**DATA TO EXAMINE:**

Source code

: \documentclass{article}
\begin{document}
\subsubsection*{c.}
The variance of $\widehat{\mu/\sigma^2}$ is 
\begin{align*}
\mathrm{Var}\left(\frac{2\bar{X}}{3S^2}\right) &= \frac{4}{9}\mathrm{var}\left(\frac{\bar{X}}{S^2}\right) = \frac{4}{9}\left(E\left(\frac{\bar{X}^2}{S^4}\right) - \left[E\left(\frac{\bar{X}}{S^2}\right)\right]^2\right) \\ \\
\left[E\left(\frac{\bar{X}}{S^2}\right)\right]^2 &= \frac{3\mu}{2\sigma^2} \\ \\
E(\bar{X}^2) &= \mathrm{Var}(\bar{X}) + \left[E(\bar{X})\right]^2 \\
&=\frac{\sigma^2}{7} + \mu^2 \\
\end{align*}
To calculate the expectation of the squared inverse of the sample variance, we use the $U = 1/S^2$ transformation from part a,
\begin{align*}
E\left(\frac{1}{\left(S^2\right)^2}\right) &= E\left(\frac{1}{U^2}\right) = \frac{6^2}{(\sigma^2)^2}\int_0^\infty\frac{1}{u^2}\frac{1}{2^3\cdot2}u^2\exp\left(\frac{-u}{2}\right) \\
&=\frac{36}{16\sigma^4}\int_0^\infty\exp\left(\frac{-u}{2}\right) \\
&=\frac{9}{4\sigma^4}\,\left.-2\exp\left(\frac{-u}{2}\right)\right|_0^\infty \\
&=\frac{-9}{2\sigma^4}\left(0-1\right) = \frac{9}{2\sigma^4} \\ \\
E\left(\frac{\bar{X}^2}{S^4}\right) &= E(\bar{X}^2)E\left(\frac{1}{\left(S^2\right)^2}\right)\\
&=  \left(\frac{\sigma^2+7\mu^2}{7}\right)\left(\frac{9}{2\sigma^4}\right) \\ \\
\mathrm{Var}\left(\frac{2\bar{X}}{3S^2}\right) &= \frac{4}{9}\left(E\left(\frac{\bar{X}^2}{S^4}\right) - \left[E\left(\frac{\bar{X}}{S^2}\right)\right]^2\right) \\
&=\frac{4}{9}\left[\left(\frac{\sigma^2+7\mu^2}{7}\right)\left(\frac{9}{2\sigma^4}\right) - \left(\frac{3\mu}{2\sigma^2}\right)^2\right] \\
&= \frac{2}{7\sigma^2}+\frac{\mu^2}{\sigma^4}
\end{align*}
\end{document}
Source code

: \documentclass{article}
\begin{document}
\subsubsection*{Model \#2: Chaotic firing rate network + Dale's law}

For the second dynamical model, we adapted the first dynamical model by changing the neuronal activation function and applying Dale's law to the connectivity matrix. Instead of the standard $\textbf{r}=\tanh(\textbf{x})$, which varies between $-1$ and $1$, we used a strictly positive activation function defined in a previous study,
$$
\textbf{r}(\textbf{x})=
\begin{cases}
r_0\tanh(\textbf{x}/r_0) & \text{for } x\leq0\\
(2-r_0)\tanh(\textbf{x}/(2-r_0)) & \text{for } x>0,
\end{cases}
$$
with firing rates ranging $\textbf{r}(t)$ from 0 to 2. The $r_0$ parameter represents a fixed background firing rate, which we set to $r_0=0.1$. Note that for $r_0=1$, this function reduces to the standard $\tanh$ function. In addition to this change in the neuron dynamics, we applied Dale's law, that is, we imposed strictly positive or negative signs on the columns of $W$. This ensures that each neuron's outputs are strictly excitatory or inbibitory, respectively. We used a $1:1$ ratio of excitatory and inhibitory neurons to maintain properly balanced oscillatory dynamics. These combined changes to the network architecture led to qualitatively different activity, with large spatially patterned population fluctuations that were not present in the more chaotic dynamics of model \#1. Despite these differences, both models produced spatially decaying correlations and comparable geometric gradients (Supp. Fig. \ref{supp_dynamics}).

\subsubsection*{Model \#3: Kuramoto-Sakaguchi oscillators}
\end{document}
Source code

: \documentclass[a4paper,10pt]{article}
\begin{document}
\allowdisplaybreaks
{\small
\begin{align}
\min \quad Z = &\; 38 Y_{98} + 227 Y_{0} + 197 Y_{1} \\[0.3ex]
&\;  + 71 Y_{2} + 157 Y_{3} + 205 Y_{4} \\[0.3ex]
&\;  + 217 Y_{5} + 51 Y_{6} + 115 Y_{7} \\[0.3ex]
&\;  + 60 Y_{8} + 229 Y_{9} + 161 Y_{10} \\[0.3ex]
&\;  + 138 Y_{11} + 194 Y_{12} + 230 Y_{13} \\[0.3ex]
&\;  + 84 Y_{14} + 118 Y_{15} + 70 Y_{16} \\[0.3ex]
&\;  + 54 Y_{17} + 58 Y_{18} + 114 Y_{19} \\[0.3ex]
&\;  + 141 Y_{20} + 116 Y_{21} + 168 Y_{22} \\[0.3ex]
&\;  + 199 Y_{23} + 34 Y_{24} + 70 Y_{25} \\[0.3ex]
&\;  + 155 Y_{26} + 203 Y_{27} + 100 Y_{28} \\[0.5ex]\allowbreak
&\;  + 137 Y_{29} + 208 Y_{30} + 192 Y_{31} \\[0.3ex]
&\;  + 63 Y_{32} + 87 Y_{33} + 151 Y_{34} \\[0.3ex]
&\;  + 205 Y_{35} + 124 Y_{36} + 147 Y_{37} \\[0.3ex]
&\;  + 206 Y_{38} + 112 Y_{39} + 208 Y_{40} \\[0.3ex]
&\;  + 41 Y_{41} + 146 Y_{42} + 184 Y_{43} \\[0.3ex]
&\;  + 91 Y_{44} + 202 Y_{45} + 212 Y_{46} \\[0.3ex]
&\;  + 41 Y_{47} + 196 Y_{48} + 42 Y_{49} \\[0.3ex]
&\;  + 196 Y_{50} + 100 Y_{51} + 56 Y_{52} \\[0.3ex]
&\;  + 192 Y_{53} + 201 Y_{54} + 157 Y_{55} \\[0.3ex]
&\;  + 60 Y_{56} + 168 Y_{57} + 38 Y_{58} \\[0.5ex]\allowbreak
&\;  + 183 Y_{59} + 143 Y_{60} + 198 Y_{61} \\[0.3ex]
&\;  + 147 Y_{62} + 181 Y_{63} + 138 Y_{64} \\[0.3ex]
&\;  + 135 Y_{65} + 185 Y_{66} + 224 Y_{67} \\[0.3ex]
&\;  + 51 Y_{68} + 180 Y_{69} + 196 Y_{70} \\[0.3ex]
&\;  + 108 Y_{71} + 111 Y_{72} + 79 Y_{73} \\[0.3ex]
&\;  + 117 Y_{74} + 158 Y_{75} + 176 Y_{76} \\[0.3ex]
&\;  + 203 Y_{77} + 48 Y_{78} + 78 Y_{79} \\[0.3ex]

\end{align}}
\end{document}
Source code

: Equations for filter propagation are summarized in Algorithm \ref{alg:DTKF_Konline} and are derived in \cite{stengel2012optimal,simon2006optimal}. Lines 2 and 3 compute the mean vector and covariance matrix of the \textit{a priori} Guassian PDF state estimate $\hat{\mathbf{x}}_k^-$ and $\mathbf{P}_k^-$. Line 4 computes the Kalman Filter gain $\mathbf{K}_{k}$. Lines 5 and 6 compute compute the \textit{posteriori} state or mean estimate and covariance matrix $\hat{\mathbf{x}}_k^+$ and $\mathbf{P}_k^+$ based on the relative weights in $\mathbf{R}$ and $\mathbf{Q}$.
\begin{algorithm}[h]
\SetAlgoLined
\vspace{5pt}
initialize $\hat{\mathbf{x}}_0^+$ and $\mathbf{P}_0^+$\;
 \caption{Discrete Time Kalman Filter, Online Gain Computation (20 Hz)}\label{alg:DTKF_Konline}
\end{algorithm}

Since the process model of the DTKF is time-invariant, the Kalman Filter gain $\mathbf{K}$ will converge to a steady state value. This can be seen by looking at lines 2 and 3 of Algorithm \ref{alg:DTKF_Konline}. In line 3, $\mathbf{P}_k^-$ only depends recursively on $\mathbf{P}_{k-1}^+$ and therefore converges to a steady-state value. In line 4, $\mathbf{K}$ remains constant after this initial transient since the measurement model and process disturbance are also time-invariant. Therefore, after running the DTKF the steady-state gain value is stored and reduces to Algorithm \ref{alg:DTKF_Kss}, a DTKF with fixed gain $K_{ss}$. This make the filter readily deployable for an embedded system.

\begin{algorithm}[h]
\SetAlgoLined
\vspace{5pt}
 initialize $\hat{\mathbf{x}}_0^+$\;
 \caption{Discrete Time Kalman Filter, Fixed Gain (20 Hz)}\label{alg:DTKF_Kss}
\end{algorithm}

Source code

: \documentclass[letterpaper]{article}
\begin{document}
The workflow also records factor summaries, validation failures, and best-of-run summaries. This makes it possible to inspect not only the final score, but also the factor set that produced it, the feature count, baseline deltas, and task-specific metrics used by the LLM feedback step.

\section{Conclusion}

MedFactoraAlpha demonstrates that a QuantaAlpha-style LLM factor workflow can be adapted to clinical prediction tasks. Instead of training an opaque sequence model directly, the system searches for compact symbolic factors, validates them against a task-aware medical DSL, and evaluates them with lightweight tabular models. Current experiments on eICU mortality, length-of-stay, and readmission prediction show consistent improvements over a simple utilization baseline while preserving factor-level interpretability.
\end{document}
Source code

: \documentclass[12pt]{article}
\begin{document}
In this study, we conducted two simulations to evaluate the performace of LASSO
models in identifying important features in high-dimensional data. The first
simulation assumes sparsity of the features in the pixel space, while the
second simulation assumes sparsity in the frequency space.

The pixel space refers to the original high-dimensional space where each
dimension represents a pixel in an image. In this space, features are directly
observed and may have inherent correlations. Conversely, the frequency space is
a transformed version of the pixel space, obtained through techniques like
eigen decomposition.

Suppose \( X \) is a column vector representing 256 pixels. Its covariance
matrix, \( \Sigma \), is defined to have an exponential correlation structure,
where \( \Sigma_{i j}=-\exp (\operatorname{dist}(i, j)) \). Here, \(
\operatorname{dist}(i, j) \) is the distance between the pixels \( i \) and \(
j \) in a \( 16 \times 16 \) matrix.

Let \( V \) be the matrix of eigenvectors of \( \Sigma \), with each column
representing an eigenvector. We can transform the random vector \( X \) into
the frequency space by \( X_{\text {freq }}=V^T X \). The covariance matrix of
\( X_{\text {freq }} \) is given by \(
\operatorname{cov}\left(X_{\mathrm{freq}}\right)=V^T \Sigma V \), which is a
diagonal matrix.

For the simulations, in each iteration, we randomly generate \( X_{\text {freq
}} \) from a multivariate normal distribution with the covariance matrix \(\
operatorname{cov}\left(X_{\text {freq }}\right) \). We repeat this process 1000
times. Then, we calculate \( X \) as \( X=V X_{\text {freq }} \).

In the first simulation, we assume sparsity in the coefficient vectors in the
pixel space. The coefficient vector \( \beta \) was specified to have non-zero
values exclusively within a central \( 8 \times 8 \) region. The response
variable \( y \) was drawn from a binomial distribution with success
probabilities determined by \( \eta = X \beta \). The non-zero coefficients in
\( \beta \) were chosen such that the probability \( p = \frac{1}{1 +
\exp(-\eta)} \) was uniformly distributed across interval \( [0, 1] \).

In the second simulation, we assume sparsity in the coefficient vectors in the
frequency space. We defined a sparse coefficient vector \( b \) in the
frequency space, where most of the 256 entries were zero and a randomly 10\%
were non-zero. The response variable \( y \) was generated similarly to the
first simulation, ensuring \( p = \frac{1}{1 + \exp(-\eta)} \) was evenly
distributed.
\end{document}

**TASK DESCRIPTION:** Since only part of the listing is wanted, copy exactly the lines from the one holding "is given by" to the one holding "interval \( [0, 1] \).", both included.

**TASK RESPONSE:**
\( X_{\text {freq }} \) is given by \(
\operatorname{cov}\left(X_{\mathrm{freq}}\right)=V^T \Sigma V \), which is a
diagonal matrix.

For the simulations, in each iteration, we randomly generate \( X_{\text {freq
}} \) from a multivariate normal distribution with the covariance matrix \(\
operatorname{cov}\left(X_{\text {freq }}\right) \). We repeat this process 1000
times. Then, we calculate \( X \) as \( X=V X_{\text {freq }} \).

In the first simulation, we assume sparsity in the coefficient vectors in the
pixel space. The coefficient vector \( \beta \) was specified to have non-zero
values exclusively within a central \( 8 \times 8 \) region. The response
variable \( y \) was drawn from a binomial distribution with success
probabilities determined by \( \eta = X \beta \). The non-zero coefficients in
\( \beta \) were chosen such that the probability \( p = \frac{1}{1 +
\exp(-\eta)} \) was uniformly distributed across interval \( [0, 1] \).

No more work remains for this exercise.